Input:
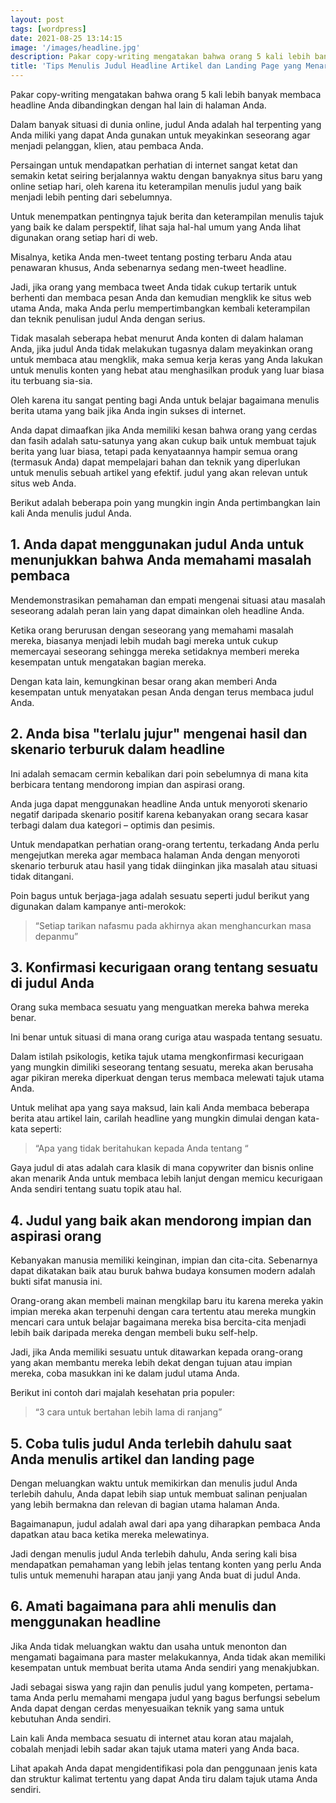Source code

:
 ```yaml
---
layout: post
tags: [wordpress]
date: 2021-08-25 13:14:15
image: '/images/headline.jpg'
description: Pakar copy-writing mengatakan bahwa orang 5 kali lebih banyak membaca...
title: 'Tips Menulis Judul Headline Artikel dan Landing Page yang Menarik'
---
```


Pakar copy-writing mengatakan bahwa orang 5 kali lebih banyak membaca headline Anda dibandingkan dengan hal lain di halaman Anda.

Dalam banyak situasi di dunia online, judul Anda adalah hal terpenting yang Anda miliki yang dapat Anda gunakan untuk meyakinkan seseorang agar menjadi pelanggan, klien, atau pembaca Anda.

Persaingan untuk mendapatkan perhatian di internet sangat ketat dan semakin ketat seiring berjalannya waktu dengan banyaknya situs baru yang online setiap hari, oleh karena itu keterampilan menulis judul yang baik menjadi lebih penting dari sebelumnya.

Untuk menempatkan pentingnya tajuk berita dan keterampilan menulis tajuk yang baik ke dalam perspektif, lihat saja hal-hal umum yang Anda lihat digunakan orang setiap hari di web.

Misalnya, ketika Anda men-tweet tentang posting terbaru Anda atau penawaran khusus, Anda sebenarnya sedang men-tweet headline.

Jadi, jika orang yang membaca tweet Anda tidak cukup tertarik untuk berhenti dan membaca pesan Anda dan kemudian mengklik ke situs web utama Anda, maka Anda perlu mempertimbangkan kembali keterampilan dan teknik penulisan judul Anda dengan serius.

Tidak masalah seberapa hebat menurut Anda konten di dalam halaman Anda, jika judul Anda tidak melakukan tugasnya dalam meyakinkan orang untuk membaca atau mengklik, maka semua kerja keras yang Anda lakukan untuk menulis konten yang hebat atau menghasilkan produk yang luar biasa itu terbuang sia-sia.

Oleh karena itu sangat penting bagi Anda untuk belajar bagaimana menulis berita utama yang baik jika Anda ingin sukses di internet.

Anda dapat dimaafkan jika Anda memiliki kesan bahwa orang yang cerdas dan fasih adalah satu-satunya yang akan cukup baik untuk membuat tajuk berita yang luar biasa, tetapi pada kenyataannya hampir semua orang (termasuk Anda) dapat mempelajari bahan dan teknik yang diperlukan untuk menulis sebuah artikel yang efektif. judul yang akan relevan untuk situs web Anda.

Berikut adalah beberapa poin yang mungkin ingin Anda pertimbangkan lain kali Anda menulis judul Anda.

## 1. Anda dapat menggunakan judul Anda untuk menunjukkan bahwa Anda memahami masalah pembaca

Mendemonstrasikan pemahaman dan empati mengenai situasi atau masalah seseorang adalah peran lain yang dapat dimainkan oleh headline Anda.

Ketika orang berurusan dengan seseorang yang memahami masalah mereka, biasanya menjadi lebih mudah bagi mereka untuk cukup memercayai seseorang sehingga mereka setidaknya memberi mereka kesempatan untuk mengatakan bagian mereka.

Dengan kata lain, kemungkinan besar orang akan memberi Anda kesempatan untuk menyatakan pesan Anda dengan terus membaca judul Anda.

## 2. Anda bisa "terlalu jujur" mengenai hasil dan skenario terburuk dalam headline

Ini adalah semacam cermin kebalikan dari poin sebelumnya di mana kita berbicara tentang mendorong impian dan aspirasi orang.

Anda juga dapat menggunakan headline Anda untuk menyoroti skenario negatif daripada skenario positif karena kebanyakan orang secara kasar terbagi dalam dua kategori – optimis dan pesimis.

Untuk mendapatkan perhatian orang-orang tertentu, terkadang Anda perlu mengejutkan mereka agar membaca halaman Anda dengan menyoroti skenario terburuk atau hasil yang tidak diinginkan jika masalah atau situasi tidak ditangani.

Poin bagus untuk berjaga-jaga adalah sesuatu seperti judul berikut yang digunakan dalam kampanye anti-merokok:

> “Setiap tarikan nafasmu pada akhirnya akan menghancurkan masa depanmu”

## 3. Konfirmasi kecurigaan orang tentang sesuatu di judul Anda

Orang suka membaca sesuatu yang menguatkan mereka bahwa mereka benar.

Ini benar untuk situasi di mana orang curiga atau waspada tentang sesuatu.

Dalam istilah psikologis, ketika tajuk utama mengkonfirmasi kecurigaan yang mungkin dimiliki seseorang tentang sesuatu, mereka akan berusaha agar pikiran mereka diperkuat dengan terus membaca melewati tajuk utama Anda.

Untuk melihat apa yang saya maksud, lain kali Anda membaca beberapa berita atau artikel lain, carilah headline yang mungkin dimulai dengan kata-kata seperti:

> “Apa yang <xyz> tidak beritahukan kepada Anda tentang <masukkan topik di sini>“

Gaya judul di atas adalah cara klasik di mana copywriter dan bisnis online akan menarik Anda untuk membaca lebih lanjut dengan memicu kecurigaan Anda sendiri tentang suatu topik atau hal.

## 4. Judul yang baik akan mendorong impian dan aspirasi orang

Kebanyakan manusia memiliki keinginan, impian dan cita-cita. Sebenarnya dapat dikatakan baik atau buruk bahwa budaya konsumen modern adalah bukti sifat manusia ini.

Orang-orang akan membeli mainan mengkilap baru itu karena mereka yakin impian mereka akan terpenuhi dengan cara tertentu atau mereka mungkin mencari cara untuk belajar bagaimana mereka bisa bercita-cita menjadi lebih baik daripada mereka dengan membeli buku self-help.

Jadi, jika Anda memiliki sesuatu untuk ditawarkan kepada orang-orang yang akan membantu mereka lebih dekat dengan tujuan atau impian mereka, coba masukkan ini ke dalam judul utama Anda.

Berikut ini contoh dari majalah kesehatan pria populer:

> “3 cara untuk bertahan lebih lama di ranjang”

## 5. Coba tulis judul Anda terlebih dahulu saat Anda menulis artikel dan landing page

Dengan meluangkan waktu untuk memikirkan dan menulis judul Anda terlebih dahulu, Anda dapat lebih siap untuk membuat salinan penjualan yang lebih bermakna dan relevan di bagian utama halaman Anda.

Bagaimanapun, judul adalah awal dari apa yang diharapkan pembaca Anda dapatkan atau baca ketika mereka melewatinya.

Jadi dengan menulis judul Anda terlebih dahulu, Anda sering kali bisa mendapatkan pemahaman yang lebih jelas tentang konten yang perlu Anda tulis untuk memenuhi harapan atau janji yang Anda buat di judul Anda.

## 6. Amati bagaimana para ahli menulis dan menggunakan headline

Jika Anda tidak meluangkan waktu dan usaha untuk menonton dan mengamati bagaimana para master melakukannya, Anda tidak akan memiliki kesempatan untuk membuat berita utama Anda sendiri yang menakjubkan.

Jadi sebagai siswa yang rajin dan penulis judul yang kompeten, pertama-tama Anda perlu memahami mengapa judul yang bagus berfungsi sebelum Anda dapat dengan cerdas menyesuaikan teknik yang sama untuk kebutuhan Anda sendiri.

Lain kali Anda membaca sesuatu di internet atau koran atau majalah, cobalah menjadi lebih sadar akan tajuk utama materi yang Anda baca.

Lihat apakah Anda dapat mengidentifikasi pola dan penggunaan jenis kata dan struktur kalimat tertentu yang dapat Anda tiru dalam tajuk utama Anda sendiri.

Task:
Every line in the data above that contains "kecurigaan" needs to be copied.

Expected output:
## 3. Konfirmasi kecurigaan orang tentang sesuatu di judul Anda
Dalam istilah psikologis, ketika tajuk utama mengkonfirmasi kecurigaan yang mungkin dimiliki seseorang tentang sesuatu, mereka akan berusaha agar pikiran mereka diperkuat dengan terus membaca melewati tajuk utama Anda.
Gaya judul di atas adalah cara klasik di mana copywriter dan bisnis online akan menarik Anda untuk membaca lebih lanjut dengan memicu kecurigaan Anda sendiri tentang suatu topik atau hal.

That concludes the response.